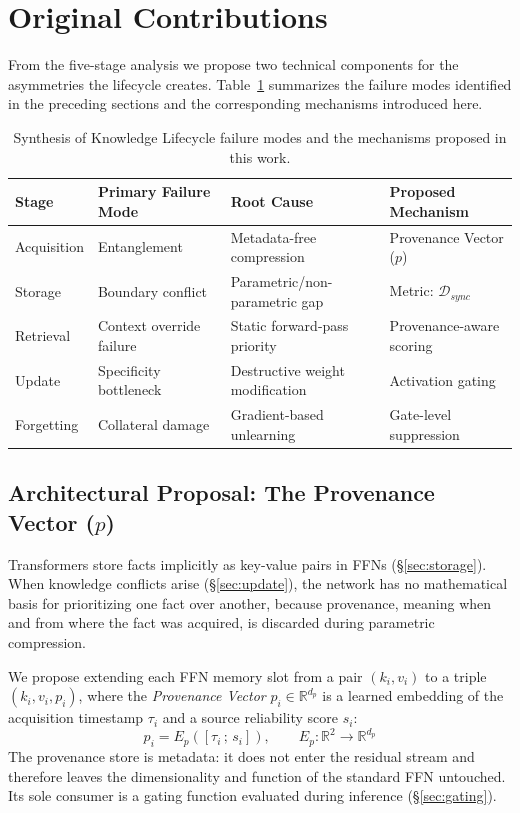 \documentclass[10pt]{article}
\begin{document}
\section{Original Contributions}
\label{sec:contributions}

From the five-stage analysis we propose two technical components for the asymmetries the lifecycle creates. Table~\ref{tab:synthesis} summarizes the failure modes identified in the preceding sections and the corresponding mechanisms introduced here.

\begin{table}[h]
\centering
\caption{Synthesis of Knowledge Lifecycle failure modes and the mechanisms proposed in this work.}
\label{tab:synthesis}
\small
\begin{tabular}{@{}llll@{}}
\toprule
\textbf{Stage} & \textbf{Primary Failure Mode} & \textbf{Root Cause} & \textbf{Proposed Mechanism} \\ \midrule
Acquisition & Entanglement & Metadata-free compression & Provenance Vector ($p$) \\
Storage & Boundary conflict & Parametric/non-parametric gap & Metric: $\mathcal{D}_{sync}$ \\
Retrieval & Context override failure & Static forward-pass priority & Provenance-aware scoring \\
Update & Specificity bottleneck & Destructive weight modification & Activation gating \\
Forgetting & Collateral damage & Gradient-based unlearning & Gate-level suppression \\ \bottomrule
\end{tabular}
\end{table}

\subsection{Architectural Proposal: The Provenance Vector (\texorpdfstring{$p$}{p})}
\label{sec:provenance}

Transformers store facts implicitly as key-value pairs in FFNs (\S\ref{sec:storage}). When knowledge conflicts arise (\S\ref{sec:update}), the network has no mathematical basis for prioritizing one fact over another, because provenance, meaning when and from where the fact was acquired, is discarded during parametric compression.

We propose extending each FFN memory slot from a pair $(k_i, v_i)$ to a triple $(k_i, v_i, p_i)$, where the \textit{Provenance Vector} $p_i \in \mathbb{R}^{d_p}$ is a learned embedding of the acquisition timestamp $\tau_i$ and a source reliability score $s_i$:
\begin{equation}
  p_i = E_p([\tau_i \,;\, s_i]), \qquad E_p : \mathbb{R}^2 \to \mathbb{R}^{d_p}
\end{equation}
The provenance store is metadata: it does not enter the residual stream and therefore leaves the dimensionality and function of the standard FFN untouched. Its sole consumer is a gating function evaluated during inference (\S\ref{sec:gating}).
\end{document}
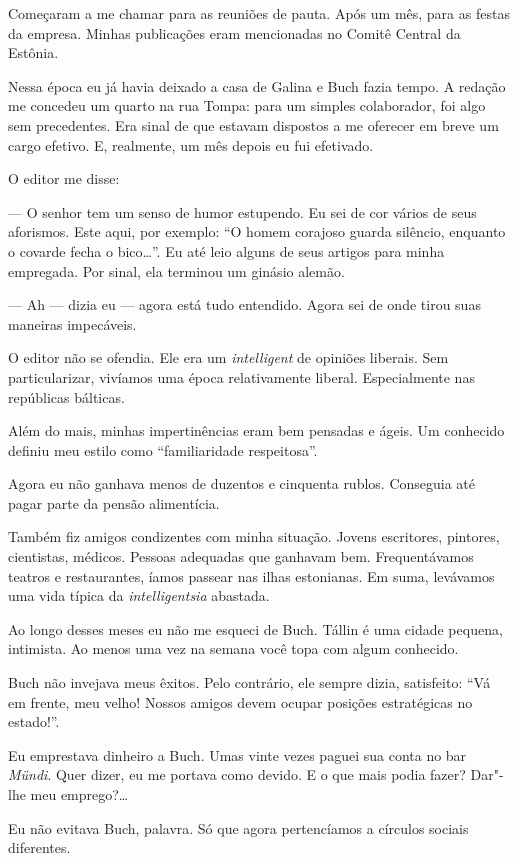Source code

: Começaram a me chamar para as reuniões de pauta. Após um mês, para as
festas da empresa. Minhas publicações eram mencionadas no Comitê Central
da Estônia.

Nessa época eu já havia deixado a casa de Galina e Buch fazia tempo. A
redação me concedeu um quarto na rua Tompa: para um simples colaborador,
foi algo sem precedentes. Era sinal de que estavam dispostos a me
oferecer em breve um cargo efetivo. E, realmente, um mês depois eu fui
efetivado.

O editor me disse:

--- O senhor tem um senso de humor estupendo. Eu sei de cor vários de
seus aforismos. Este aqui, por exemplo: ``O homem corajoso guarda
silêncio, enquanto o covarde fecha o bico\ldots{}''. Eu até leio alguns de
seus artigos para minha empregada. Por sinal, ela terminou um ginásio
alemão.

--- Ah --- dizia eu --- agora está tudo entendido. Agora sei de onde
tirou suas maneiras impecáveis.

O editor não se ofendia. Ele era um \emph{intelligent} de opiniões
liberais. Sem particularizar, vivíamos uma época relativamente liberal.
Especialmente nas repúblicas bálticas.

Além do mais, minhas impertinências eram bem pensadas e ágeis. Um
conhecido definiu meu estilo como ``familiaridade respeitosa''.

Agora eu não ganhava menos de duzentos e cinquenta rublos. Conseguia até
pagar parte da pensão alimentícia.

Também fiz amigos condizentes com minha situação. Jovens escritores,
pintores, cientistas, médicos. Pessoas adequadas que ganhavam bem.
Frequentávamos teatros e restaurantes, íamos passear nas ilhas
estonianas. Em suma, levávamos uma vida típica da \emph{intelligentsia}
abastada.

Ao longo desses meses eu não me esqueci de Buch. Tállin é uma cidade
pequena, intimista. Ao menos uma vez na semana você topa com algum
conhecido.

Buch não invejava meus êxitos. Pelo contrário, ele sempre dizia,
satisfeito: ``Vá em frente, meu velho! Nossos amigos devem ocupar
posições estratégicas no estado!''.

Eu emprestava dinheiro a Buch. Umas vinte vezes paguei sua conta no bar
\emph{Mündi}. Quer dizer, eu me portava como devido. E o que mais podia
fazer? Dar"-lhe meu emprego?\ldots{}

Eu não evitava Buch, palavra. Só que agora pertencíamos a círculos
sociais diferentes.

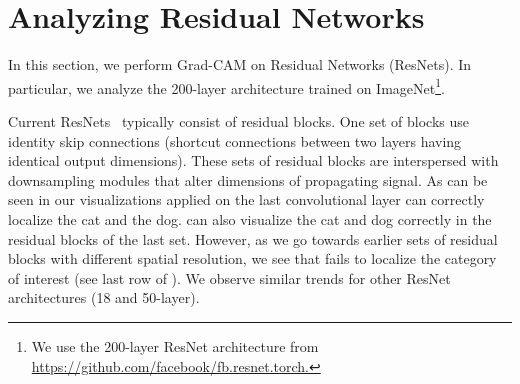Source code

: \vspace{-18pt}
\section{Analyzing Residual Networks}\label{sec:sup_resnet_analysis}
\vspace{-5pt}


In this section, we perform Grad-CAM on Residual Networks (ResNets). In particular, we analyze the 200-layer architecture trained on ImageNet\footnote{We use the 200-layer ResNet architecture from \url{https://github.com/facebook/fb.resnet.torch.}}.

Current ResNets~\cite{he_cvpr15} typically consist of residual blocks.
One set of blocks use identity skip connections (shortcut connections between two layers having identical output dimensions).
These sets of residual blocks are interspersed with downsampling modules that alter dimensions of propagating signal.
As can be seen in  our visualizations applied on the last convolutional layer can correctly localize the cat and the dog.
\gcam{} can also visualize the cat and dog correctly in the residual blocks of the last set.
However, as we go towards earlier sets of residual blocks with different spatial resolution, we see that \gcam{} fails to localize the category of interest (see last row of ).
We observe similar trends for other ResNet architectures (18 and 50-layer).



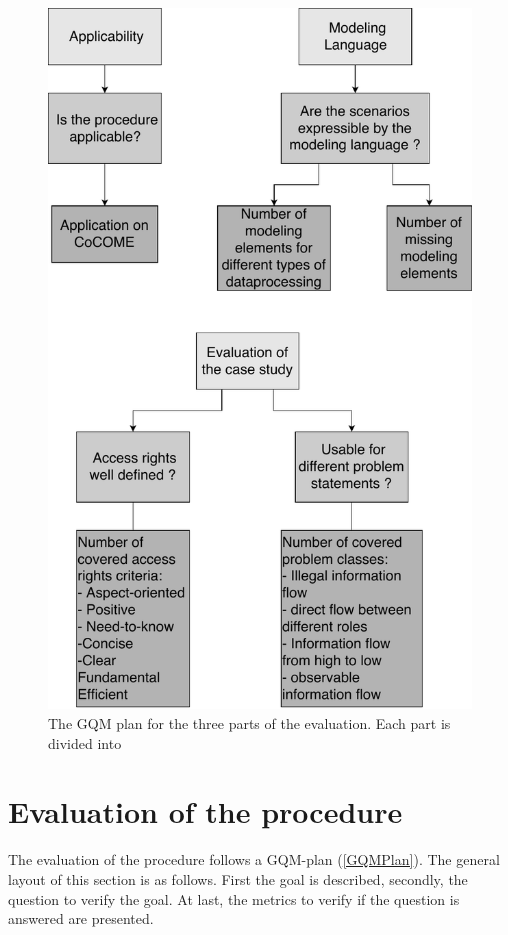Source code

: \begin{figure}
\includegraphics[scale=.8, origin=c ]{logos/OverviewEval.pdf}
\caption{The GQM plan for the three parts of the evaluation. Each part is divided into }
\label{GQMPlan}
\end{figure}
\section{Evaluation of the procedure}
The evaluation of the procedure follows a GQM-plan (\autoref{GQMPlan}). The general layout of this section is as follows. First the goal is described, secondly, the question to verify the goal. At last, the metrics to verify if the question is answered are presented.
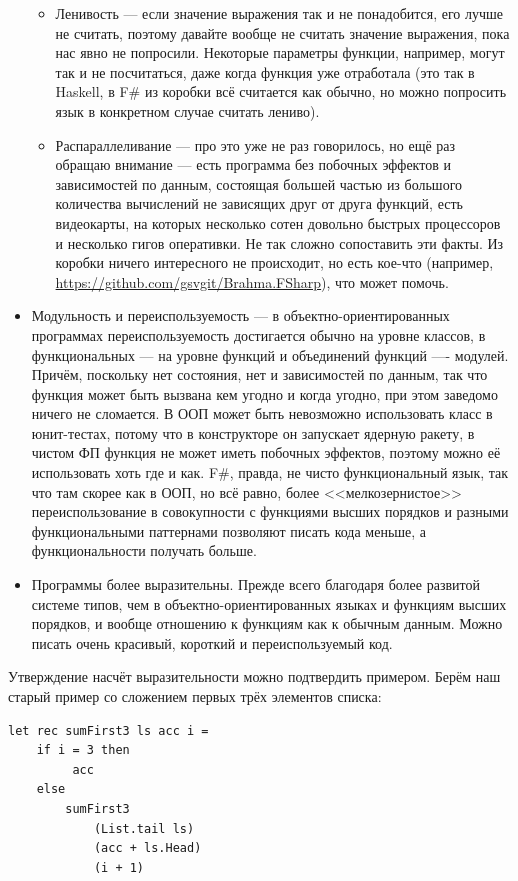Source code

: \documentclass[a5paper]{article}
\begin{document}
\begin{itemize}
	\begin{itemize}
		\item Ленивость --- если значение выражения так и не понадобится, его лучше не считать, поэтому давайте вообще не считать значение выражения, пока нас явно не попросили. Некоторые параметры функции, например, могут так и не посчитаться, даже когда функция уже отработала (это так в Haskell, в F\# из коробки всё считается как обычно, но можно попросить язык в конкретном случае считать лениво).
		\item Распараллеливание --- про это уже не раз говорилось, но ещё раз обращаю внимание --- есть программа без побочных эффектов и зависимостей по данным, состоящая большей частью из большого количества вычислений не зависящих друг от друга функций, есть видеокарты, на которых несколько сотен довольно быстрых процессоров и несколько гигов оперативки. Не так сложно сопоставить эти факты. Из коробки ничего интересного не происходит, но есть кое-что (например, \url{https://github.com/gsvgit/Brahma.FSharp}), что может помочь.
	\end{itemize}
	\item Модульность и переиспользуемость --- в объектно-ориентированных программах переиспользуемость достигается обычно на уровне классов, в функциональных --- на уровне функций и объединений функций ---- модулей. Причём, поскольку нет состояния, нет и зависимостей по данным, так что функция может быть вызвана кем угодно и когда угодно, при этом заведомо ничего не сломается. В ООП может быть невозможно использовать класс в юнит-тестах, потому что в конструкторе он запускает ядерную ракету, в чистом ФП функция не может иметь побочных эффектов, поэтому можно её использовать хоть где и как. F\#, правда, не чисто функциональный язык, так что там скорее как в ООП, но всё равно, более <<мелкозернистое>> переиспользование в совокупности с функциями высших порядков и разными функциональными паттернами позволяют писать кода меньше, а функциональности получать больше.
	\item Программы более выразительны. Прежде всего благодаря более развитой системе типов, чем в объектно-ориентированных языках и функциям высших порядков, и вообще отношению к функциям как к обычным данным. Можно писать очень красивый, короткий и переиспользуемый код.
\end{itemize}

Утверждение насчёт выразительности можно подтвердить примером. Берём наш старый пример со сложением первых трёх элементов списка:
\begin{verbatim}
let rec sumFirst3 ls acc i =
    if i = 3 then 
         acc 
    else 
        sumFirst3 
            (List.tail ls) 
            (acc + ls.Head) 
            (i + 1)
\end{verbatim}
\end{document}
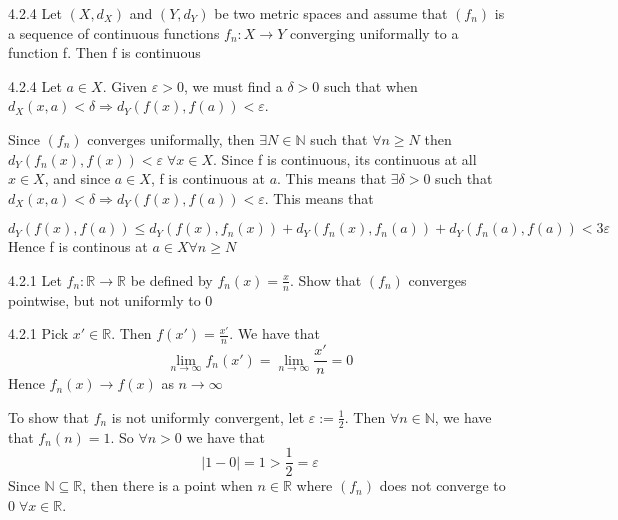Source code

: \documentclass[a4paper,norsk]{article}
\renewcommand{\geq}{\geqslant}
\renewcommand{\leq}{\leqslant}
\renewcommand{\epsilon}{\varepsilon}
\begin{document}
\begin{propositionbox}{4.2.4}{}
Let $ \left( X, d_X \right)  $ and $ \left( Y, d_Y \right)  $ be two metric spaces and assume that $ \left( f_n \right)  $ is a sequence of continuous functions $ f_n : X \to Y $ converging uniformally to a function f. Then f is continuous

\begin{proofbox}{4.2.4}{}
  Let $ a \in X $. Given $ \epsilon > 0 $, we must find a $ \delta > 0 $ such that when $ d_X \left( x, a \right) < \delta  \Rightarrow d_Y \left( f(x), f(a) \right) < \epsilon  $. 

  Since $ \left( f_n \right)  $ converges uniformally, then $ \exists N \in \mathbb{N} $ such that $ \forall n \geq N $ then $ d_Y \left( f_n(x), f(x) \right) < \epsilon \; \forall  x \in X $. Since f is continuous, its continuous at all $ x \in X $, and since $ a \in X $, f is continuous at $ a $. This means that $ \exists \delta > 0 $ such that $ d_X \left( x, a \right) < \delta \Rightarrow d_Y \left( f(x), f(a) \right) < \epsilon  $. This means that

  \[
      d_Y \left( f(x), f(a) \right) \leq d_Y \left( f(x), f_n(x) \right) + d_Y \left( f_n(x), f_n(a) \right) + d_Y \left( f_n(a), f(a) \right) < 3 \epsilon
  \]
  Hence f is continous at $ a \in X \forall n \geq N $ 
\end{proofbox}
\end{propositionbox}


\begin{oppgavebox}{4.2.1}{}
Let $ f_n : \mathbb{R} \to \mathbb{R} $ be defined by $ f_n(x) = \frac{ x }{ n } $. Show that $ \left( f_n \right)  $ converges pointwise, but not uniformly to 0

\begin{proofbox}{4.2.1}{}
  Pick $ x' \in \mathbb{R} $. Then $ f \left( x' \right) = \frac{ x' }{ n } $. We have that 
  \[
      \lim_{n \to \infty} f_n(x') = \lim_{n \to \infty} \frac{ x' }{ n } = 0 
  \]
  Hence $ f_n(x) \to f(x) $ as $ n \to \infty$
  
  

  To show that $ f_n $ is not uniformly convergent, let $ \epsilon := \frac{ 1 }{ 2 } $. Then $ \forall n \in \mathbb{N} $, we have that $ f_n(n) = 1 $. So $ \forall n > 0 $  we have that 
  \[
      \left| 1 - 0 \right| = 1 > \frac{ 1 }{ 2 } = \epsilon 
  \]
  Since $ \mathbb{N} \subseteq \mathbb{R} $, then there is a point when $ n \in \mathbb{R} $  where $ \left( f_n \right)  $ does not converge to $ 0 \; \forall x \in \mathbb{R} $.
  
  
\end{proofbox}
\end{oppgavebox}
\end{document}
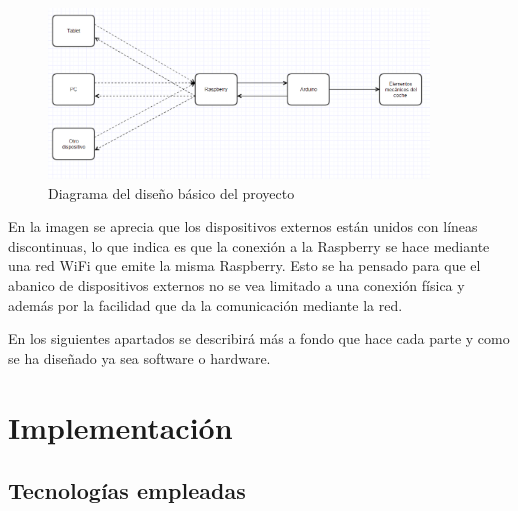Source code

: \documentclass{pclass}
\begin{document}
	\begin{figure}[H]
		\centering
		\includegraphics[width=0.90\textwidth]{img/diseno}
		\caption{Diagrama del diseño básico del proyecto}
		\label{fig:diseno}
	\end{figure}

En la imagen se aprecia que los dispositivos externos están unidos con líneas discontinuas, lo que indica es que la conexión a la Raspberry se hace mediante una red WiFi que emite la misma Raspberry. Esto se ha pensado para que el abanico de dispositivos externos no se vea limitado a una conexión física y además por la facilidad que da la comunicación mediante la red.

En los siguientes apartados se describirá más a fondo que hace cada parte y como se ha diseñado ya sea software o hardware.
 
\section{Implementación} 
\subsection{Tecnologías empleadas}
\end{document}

▶ _TASK DETAILS_
Which of the lines above include the word "oppgavebox"? List those lines.

▶ _REPLY_
\begin{oppgavebox}{4.2.1}{}
\end{oppgavebox}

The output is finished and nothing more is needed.